As I realised and accepted the above, more threads in the fabric of my opinion on education began to unravel. During covid, I had had another surprising revelation – society needs school. This might be obvious to others, but for me, when the world shut down, I was pretty frustrated with the reported reactions of some parents who could not bear the thought of looking after their own children for weeks on end. As the pandemic progressed, I have to say I changed my mind – society needs schools so parents can work. It accounts for the way the education system is designed and how it emerged during the industrial revolution. The education system has evolved in the way it has, not as a response to what is the best way to educate a child, but what is best for society. But if that is the case, is school actually what works best for my family? Society needs schools, but did we? I only worked two days a week at the time and, as I was a teacher, I knew what they should be learning. I didn’t need to send them to school to cover the curriculum, we could do it at home in half the time with double the freedom.

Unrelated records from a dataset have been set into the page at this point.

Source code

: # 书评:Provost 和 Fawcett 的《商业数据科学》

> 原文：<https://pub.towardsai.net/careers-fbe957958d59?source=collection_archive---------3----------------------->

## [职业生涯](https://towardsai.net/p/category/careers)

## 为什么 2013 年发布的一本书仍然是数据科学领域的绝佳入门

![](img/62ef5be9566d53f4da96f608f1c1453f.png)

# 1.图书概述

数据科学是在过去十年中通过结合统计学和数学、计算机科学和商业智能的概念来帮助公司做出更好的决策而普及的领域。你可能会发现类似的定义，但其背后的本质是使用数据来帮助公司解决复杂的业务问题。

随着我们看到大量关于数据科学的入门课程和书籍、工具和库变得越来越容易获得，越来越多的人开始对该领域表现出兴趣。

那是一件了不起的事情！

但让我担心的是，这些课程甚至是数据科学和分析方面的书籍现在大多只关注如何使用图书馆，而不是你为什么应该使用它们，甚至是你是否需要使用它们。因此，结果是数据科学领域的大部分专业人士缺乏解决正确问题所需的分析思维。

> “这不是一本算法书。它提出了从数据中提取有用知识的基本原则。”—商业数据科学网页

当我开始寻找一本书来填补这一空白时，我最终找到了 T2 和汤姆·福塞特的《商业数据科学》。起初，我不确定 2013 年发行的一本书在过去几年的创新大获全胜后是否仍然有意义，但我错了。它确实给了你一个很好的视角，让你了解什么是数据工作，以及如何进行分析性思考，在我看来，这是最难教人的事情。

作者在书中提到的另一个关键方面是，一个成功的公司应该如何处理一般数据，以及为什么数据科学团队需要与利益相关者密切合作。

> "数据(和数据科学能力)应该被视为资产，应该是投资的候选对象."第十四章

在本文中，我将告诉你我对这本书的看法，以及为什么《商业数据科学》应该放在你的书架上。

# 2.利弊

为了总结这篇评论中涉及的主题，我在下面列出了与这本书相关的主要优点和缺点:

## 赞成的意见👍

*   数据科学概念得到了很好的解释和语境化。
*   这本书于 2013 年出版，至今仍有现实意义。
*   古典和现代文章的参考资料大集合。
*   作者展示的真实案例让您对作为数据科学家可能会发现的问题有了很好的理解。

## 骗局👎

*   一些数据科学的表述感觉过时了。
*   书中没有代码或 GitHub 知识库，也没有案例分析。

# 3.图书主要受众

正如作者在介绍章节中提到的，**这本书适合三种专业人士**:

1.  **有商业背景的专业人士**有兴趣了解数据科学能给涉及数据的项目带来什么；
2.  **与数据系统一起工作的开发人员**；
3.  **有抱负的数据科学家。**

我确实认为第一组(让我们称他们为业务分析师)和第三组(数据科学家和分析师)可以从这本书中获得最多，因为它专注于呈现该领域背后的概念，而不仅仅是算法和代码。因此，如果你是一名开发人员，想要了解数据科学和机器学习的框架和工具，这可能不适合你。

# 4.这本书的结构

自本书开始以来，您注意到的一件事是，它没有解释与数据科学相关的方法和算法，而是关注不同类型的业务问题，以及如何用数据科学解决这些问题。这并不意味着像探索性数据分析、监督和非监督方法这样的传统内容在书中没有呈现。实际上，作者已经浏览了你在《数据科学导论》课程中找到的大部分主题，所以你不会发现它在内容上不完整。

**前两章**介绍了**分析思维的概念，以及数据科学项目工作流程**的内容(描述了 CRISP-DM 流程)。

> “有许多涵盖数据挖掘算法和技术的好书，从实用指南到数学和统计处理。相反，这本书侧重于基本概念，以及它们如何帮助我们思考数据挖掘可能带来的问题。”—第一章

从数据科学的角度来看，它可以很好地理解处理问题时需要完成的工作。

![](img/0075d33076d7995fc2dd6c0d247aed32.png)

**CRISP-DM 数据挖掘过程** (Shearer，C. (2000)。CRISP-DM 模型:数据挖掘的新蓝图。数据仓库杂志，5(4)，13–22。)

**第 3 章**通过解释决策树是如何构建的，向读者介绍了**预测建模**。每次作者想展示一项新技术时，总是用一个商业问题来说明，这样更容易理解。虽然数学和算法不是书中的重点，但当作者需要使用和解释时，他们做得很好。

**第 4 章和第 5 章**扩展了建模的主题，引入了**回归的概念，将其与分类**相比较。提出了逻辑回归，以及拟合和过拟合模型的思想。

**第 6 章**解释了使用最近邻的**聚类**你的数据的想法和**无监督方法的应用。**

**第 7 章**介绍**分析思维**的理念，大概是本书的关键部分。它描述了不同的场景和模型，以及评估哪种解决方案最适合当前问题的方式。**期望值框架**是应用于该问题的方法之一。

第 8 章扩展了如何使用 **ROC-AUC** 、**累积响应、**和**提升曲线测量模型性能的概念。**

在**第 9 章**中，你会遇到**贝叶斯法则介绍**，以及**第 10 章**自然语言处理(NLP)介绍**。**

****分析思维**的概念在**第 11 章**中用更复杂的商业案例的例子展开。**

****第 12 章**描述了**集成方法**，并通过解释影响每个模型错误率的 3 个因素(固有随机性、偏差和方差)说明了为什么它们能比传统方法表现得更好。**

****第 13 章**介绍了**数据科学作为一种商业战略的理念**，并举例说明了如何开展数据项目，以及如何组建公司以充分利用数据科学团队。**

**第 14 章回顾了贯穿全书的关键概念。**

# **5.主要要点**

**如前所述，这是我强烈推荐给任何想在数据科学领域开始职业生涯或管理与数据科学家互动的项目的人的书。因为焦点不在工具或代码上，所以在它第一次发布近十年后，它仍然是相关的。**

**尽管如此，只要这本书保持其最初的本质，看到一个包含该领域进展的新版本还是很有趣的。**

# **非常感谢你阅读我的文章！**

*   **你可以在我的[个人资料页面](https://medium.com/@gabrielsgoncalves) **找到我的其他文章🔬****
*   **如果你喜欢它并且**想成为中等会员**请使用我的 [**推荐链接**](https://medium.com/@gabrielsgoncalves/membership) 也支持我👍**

Now that I have been home educating for a little while, I know that parents successfully home educate without being a teacher beforehand. Based on reactions and comments from family, friends and even curious members of the public, it does alleviate the concerns of others that I am a ‘real’ teacher. Furthermore, it is an easy way for me to deflect potential criticism, as I can say, “Yes, I’m home educating them, I was a primary school teacher for sixteen years.” But the real reason I’m including it here now is that I know that had I not been a trained and qualified teacher, I would not have had the courage to withdraw my children from school to home educate them. And for that reason alone, I am grateful that I was a teacher beforehand.
My children are interested in so many things!
My final reason is maybe the most important, as when I thought about home educating, this is the reason that gave me butterflies in my stomach. Maybe I was a little biased, but I was genuinely pleased and impressed with how much my children wanted to learn. They love nature and Greek mythology and devoured non fiction books, documentaries and podcasts on their favourite subjects. They can pepper conversations with facts they learned off their own bat. At the time they left the school system, they wanted to set up their own business, which I hope to share more about in a future post. They spend time building with Lego and trying out new crafts. Wouldn’t it be a gift to their childhood if they had enough time to do all these things fully? I imagined what we could do together and what the children could learn about the world and themselves, and I couldn’t help but feel excited. I believe it is a beautiful thing to give your children time to find what they love and investigate it as fully as they wish.
So there you have it – the reasons I abandoned my seemingly ideal situation and took the plunge into home education. If you’d like to share your reasons for home educating in the comments, I would love to hear them. If you are here seeking validation or encouragement as you consider home educating, I hope you found something for you. Let me know if my thoughts resonate with you, or perhaps you have other pulls to the path of home education you would like to share.
I would like to take a moment to acknowledge the privilege involved in our decision to home educate. We have family support that allows me to work, which lessens the financial impact of home educating. We were very fortunate that my children were happy at school and that we were not withdrawing them due to difficult circumstances such as lack of appropriate support or mental health issues. For some families, home educating is not possible and for others, it is not a choice but a necessity with little alternative. We are grateful for our situation.